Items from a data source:
────────────────────

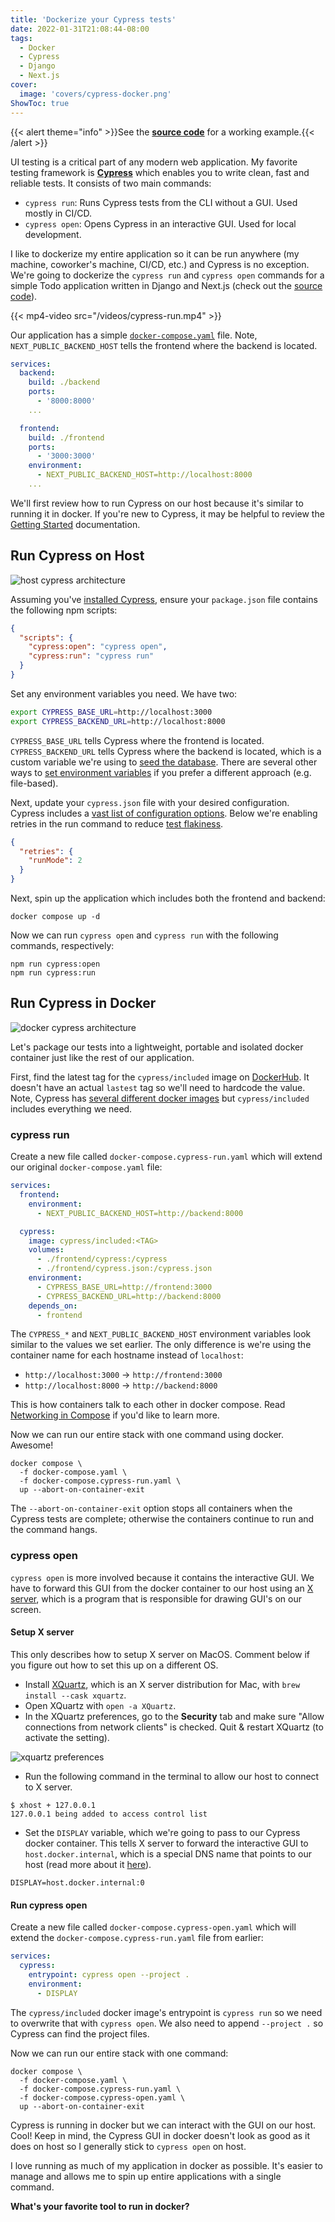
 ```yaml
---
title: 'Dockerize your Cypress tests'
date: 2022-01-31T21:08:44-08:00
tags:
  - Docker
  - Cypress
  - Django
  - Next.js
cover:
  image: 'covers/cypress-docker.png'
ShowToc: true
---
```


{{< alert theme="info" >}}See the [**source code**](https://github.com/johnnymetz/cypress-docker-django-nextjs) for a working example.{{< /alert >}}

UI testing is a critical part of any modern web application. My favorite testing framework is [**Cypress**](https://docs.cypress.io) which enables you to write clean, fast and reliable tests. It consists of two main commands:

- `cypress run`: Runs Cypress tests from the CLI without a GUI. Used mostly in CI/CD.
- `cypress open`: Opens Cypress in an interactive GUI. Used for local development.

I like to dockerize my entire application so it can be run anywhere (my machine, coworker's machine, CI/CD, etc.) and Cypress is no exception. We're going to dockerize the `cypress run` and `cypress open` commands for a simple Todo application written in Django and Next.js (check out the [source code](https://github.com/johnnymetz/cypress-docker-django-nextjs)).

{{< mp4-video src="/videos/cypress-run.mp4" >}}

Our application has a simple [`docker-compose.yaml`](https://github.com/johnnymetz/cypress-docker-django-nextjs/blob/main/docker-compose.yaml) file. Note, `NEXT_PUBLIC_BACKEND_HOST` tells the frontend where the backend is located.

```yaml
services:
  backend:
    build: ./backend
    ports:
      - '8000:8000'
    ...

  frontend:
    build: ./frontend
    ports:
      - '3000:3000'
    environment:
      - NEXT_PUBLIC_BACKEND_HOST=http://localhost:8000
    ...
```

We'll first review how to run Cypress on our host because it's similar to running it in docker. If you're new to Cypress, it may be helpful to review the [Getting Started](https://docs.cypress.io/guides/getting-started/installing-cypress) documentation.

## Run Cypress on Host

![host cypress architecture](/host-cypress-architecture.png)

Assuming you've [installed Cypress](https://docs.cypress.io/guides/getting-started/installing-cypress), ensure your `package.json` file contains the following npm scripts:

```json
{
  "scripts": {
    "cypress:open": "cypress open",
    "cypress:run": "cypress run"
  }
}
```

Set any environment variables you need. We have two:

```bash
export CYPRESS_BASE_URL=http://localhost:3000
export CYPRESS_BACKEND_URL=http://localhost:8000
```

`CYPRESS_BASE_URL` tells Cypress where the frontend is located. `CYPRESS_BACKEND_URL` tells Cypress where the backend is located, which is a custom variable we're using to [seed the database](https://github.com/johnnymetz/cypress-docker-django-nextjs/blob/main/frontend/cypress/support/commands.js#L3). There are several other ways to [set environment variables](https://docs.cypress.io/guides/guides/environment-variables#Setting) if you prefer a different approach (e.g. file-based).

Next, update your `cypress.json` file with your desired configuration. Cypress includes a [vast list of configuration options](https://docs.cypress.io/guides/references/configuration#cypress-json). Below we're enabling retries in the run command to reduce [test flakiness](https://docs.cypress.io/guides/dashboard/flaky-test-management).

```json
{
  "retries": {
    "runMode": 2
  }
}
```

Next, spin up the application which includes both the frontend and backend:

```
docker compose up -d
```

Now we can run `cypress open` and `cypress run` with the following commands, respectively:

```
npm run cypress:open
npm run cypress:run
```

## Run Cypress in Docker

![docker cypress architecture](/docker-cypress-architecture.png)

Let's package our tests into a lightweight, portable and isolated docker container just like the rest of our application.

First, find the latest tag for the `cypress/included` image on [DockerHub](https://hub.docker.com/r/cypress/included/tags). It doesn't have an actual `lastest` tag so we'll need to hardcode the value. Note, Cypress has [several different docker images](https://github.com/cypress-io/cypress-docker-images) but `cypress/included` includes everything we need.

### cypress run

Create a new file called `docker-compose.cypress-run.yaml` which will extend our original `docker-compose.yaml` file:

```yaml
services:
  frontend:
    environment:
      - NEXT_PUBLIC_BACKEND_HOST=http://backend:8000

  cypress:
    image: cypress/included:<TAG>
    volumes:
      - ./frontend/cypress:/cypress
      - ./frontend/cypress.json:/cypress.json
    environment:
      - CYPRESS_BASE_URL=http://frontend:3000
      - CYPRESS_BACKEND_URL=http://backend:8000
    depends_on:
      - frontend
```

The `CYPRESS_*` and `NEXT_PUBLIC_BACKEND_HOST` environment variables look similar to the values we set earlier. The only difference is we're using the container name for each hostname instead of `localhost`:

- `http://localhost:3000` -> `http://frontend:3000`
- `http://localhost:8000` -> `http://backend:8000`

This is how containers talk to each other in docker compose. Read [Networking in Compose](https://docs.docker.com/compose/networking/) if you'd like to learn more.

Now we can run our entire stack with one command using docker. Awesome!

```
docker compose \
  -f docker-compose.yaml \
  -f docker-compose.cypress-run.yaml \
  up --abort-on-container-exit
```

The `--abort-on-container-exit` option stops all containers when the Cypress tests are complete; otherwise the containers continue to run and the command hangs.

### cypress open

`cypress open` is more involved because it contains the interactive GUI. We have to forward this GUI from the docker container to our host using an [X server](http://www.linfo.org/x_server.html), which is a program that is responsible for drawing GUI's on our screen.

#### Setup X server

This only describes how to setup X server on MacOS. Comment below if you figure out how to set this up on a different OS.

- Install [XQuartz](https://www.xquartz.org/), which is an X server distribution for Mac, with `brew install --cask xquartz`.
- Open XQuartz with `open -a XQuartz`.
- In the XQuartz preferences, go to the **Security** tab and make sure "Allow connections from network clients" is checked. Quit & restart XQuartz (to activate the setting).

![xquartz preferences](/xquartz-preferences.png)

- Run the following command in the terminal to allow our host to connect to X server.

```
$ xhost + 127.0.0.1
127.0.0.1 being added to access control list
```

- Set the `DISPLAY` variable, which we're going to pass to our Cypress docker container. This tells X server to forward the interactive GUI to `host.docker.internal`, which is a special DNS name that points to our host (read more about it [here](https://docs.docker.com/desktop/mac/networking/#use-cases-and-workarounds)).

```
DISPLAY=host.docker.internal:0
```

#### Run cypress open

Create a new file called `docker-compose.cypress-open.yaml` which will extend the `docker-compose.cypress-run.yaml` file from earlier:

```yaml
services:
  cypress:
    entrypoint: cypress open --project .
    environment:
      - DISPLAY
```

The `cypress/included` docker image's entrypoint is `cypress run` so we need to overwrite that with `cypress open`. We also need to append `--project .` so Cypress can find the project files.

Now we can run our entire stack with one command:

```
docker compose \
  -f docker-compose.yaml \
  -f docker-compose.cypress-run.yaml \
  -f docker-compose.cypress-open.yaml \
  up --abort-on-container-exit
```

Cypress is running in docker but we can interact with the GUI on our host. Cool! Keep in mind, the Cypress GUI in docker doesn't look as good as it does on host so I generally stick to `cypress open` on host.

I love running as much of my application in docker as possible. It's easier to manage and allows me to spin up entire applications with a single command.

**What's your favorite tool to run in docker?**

────────────────────

**WHAT THE TASK ASKS**. Each entry above should be returned exactly as written, minus its pictures.

**RESULT FOR THIS EXERCISE**.
 ```yaml
---
title: 'Dockerize your Cypress tests'
date: 2022-01-31T21:08:44-08:00
tags:
  - Docker
  - Cypress
  - Django
  - Next.js
cover:
  image: 'covers/cypress-docker.png'
ShowToc: true
---
```


{{< alert theme="info" >}}See the [**source code**](https://github.com/johnnymetz/cypress-docker-django-nextjs) for a working example.{{< /alert >}}

UI testing is a critical part of any modern web application. My favorite testing framework is [**Cypress**](https://docs.cypress.io) which enables you to write clean, fast and reliable tests. It consists of two main commands:

- `cypress run`: Runs Cypress tests from the CLI without a GUI. Used mostly in CI/CD.
- `cypress open`: Opens Cypress in an interactive GUI. Used for local development.

I like to dockerize my entire application so it can be run anywhere (my machine, coworker's machine, CI/CD, etc.) and Cypress is no exception. We're going to dockerize the `cypress run` and `cypress open` commands for a simple Todo application written in Django and Next.js (check out the [source code](https://github.com/johnnymetz/cypress-docker-django-nextjs)).

{{< mp4-video src="/videos/cypress-run.mp4" >}}

Our application has a simple [`docker-compose.yaml`](https://github.com/johnnymetz/cypress-docker-django-nextjs/blob/main/docker-compose.yaml) file. Note, `NEXT_PUBLIC_BACKEND_HOST` tells the frontend where the backend is located.

```yaml
services:
  backend:
    build: ./backend
    ports:
      - '8000:8000'
    ...

  frontend:
    build: ./frontend
    ports:
      - '3000:3000'
    environment:
      - NEXT_PUBLIC_BACKEND_HOST=http://localhost:8000
    ...
```

We'll first review how to run Cypress on our host because it's similar to running it in docker. If you're new to Cypress, it may be helpful to review the [Getting Started](https://docs.cypress.io/guides/getting-started/installing-cypress) documentation.

## Run Cypress on Host

![host cypress architecture](/host-cypress-architecture.png)

Assuming you've [installed Cypress](https://docs.cypress.io/guides/getting-started/installing-cypress), ensure your `package.json` file contains the following npm scripts:

```json
{
  "scripts": {
    "cypress:open": "cypress open",
    "cypress:run": "cypress run"
  }
}
```

Set any environment variables you need. We have two:

```bash
export CYPRESS_BASE_URL=http://localhost:3000
export CYPRESS_BACKEND_URL=http://localhost:8000
```

`CYPRESS_BASE_URL` tells Cypress where the frontend is located. `CYPRESS_BACKEND_URL` tells Cypress where the backend is located, which is a custom variable we're using to [seed the database](https://github.com/johnnymetz/cypress-docker-django-nextjs/blob/main/frontend/cypress/support/commands.js#L3). There are several other ways to [set environment variables](https://docs.cypress.io/guides/guides/environment-variables#Setting) if you prefer a different approach (e.g. file-based).

Next, update your `cypress.json` file with your desired configuration. Cypress includes a [vast list of configuration options](https://docs.cypress.io/guides/references/configuration#cypress-json). Below we're enabling retries in the run command to reduce [test flakiness](https://docs.cypress.io/guides/dashboard/flaky-test-management).

```json
{
  "retries": {
    "runMode": 2
  }
}
```

Next, spin up the application which includes both the frontend and backend:

```
docker compose up -d
```

Now we can run `cypress open` and `cypress run` with the following commands, respectively:

```
npm run cypress:open
npm run cypress:run
```

## Run Cypress in Docker

![docker cypress architecture](/docker-cypress-architecture.png)

Let's package our tests into a lightweight, portable and isolated docker container just like the rest of our application.

First, find the latest tag for the `cypress/included` image on [DockerHub](https://hub.docker.com/r/cypress/included/tags). It doesn't have an actual `lastest` tag so we'll need to hardcode the value. Note, Cypress has [several different docker images](https://github.com/cypress-io/cypress-docker-images) but `cypress/included` includes everything we need.

### cypress run

Create a new file called `docker-compose.cypress-run.yaml` which will extend our original `docker-compose.yaml` file:

```yaml
services:
  frontend:
    environment:
      - NEXT_PUBLIC_BACKEND_HOST=http://backend:8000

  cypress:
    image: cypress/included:<TAG>
    volumes:
      - ./frontend/cypress:/cypress
      - ./frontend/cypress.json:/cypress.json
    environment:
      - CYPRESS_BASE_URL=http://frontend:3000
      - CYPRESS_BACKEND_URL=http://backend:8000
    depends_on:
      - frontend
```

The `CYPRESS_*` and `NEXT_PUBLIC_BACKEND_HOST` environment variables look similar to the values we set earlier. The only difference is we're using the container name for each hostname instead of `localhost`:

- `http://localhost:3000` -> `http://frontend:3000`
- `http://localhost:8000` -> `http://backend:8000`

This is how containers talk to each other in docker compose. Read [Networking in Compose](https://docs.docker.com/compose/networking/) if you'd like to learn more.

Now we can run our entire stack with one command using docker. Awesome!

```
docker compose \
  -f docker-compose.yaml \
  -f docker-compose.cypress-run.yaml \
  up --abort-on-container-exit
```

The `--abort-on-container-exit` option stops all containers when the Cypress tests are complete; otherwise the containers continue to run and the command hangs.

### cypress open

`cypress open` is more involved because it contains the interactive GUI. We have to forward this GUI from the docker container to our host using an [X server](http://www.linfo.org/x_server.html), which is a program that is responsible for drawing GUI's on our screen.

#### Setup X server

This only describes how to setup X server on MacOS. Comment below if you figure out how to set this up on a different OS.

- Install [XQuartz](https://www.xquartz.org/), which is an X server distribution for Mac, with `brew install --cask xquartz`.
- Open XQuartz with `open -a XQuartz`.
- In the XQuartz preferences, go to the **Security** tab and make sure "Allow connections from network clients" is checked. Quit & restart XQuartz (to activate the setting).

![xquartz preferences](/xquartz-preferences.png)

- Run the following command in the terminal to allow our host to connect to X server.

```
$ xhost + 127.0.0.1
127.0.0.1 being added to access control list
```

- Set the `DISPLAY` variable, which we're going to pass to our Cypress docker container. This tells X server to forward the interactive GUI to `host.docker.internal`, which is a special DNS name that points to our host (read more about it [here](https://docs.docker.com/desktop/mac/networking/#use-cases-and-workarounds)).

```
DISPLAY=host.docker.internal:0
```

#### Run cypress open

Create a new file called `docker-compose.cypress-open.yaml` which will extend the `docker-compose.cypress-run.yaml` file from earlier:

```yaml
services:
  cypress:
    entrypoint: cypress open --project .
    environment:
      - DISPLAY
```

The `cypress/included` docker image's entrypoint is `cypress run` so we need to overwrite that with `cypress open`. We also need to append `--project .` so Cypress can find the project files.

Now we can run our entire stack with one command:

```
docker compose \
  -f docker-compose.yaml \
  -f docker-compose.cypress-run.yaml \
  -f docker-compose.cypress-open.yaml \
  up --abort-on-container-exit
```

Cypress is running in docker but we can interact with the GUI on our host. Cool! Keep in mind, the Cypress GUI in docker doesn't look as good as it does on host so I generally stick to `cypress open` on host.

I love running as much of my application in docker as possible. It's easier to manage and allows me to spin up entire applications with a single command.

**What's your favorite tool to run in docker?**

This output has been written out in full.